• WORK ORDER
Tally the lines of the records below that include the word "linkedin", and write down only that tally.

• TASK DATA
Start of Block

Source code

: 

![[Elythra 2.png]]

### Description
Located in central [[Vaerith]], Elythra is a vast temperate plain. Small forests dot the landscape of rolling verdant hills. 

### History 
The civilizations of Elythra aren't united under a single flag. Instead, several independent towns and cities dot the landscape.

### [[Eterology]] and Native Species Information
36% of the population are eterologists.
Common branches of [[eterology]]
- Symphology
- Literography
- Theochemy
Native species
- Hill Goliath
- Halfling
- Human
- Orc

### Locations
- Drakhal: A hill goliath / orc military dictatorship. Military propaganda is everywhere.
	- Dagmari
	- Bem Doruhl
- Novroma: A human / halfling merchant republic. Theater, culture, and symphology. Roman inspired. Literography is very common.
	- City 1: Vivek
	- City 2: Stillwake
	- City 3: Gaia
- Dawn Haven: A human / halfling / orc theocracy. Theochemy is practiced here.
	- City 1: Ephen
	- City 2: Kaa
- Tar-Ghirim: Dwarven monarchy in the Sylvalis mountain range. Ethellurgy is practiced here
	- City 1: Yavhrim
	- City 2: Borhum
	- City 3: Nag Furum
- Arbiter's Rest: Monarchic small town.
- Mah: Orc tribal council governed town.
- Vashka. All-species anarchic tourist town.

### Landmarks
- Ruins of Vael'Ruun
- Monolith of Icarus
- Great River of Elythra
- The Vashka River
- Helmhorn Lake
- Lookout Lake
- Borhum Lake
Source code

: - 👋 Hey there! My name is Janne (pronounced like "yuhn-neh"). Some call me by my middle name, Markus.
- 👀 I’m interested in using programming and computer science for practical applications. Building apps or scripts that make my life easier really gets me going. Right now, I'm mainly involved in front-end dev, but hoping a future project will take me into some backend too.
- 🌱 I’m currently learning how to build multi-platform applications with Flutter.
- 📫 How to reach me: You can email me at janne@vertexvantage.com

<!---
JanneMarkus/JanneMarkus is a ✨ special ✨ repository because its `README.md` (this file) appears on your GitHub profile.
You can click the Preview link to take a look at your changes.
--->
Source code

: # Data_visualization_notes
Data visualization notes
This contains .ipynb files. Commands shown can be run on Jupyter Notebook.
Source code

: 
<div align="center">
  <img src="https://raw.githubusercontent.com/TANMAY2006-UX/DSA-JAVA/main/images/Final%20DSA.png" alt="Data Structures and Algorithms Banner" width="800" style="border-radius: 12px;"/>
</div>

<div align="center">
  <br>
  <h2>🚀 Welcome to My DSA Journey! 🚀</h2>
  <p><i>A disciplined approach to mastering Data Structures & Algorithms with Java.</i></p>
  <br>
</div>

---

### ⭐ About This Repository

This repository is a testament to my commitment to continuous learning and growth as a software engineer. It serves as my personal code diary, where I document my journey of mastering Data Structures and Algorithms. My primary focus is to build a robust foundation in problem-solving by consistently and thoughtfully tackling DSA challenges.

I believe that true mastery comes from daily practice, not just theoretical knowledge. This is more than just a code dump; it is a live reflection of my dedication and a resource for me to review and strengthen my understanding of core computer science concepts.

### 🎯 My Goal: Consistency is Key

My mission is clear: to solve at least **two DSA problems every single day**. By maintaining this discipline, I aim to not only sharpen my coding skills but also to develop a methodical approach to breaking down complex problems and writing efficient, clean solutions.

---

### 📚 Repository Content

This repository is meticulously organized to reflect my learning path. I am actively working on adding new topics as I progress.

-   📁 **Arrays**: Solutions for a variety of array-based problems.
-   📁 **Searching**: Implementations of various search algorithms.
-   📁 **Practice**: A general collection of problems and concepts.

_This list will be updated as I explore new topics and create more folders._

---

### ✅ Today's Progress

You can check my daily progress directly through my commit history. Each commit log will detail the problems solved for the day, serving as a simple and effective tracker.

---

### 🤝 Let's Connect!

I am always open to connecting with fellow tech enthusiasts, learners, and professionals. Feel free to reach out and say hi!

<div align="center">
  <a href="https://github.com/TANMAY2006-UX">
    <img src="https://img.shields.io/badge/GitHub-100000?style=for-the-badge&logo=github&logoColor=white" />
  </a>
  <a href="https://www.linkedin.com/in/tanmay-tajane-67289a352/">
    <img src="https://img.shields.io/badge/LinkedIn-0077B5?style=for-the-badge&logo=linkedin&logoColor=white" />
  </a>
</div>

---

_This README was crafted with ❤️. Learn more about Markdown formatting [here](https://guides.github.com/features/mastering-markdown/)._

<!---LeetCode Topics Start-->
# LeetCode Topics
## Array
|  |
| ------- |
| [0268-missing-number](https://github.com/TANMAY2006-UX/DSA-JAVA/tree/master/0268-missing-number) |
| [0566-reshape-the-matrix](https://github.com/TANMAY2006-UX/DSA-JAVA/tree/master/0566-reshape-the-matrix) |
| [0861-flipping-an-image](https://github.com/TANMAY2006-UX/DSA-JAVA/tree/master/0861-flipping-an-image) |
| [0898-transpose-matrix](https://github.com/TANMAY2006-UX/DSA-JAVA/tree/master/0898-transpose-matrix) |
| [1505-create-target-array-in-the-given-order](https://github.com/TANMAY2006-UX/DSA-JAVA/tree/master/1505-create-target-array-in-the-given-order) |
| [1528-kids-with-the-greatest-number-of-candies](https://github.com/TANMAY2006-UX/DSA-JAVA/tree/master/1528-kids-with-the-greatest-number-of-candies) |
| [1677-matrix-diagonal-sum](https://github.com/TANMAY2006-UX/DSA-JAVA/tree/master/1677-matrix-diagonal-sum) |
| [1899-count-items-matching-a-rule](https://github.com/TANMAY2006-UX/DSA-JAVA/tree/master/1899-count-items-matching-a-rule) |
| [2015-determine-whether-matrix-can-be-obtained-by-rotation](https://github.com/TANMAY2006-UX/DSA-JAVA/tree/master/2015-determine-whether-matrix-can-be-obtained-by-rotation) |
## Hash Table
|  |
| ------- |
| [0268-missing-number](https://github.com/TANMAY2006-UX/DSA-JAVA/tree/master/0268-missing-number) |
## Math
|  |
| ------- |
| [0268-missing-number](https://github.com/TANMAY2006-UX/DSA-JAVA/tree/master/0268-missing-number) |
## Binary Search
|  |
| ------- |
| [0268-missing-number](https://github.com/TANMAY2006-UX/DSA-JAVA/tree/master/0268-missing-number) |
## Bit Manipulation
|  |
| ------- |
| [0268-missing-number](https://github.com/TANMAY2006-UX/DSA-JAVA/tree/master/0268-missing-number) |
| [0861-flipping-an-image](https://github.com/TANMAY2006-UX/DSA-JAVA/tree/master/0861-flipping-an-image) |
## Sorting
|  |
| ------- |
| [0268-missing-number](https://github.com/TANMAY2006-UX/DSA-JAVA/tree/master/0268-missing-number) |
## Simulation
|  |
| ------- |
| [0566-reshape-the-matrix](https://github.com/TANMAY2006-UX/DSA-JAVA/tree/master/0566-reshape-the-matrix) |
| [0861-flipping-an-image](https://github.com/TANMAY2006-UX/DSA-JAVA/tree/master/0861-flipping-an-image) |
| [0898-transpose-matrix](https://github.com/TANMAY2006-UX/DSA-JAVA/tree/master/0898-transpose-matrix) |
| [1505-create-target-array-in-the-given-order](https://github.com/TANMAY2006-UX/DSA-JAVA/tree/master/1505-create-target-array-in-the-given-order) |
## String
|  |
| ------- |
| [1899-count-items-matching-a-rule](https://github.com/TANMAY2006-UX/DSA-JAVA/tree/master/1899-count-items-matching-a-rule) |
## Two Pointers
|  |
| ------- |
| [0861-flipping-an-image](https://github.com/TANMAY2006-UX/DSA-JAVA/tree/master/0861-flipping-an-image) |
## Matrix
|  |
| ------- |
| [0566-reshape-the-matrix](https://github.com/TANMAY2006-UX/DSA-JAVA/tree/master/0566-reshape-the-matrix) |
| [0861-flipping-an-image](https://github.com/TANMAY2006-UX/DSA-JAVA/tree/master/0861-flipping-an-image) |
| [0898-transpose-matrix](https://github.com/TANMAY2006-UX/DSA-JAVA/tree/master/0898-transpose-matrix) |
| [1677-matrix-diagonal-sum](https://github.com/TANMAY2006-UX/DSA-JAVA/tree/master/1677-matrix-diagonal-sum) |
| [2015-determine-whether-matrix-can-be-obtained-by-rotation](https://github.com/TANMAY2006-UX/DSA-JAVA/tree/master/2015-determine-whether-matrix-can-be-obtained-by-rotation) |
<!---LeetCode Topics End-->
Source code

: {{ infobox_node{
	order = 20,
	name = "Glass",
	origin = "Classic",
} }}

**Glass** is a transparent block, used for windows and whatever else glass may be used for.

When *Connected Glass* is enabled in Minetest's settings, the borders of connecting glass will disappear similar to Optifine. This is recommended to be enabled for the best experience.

End of Block

• WRITTEN ANSWER
2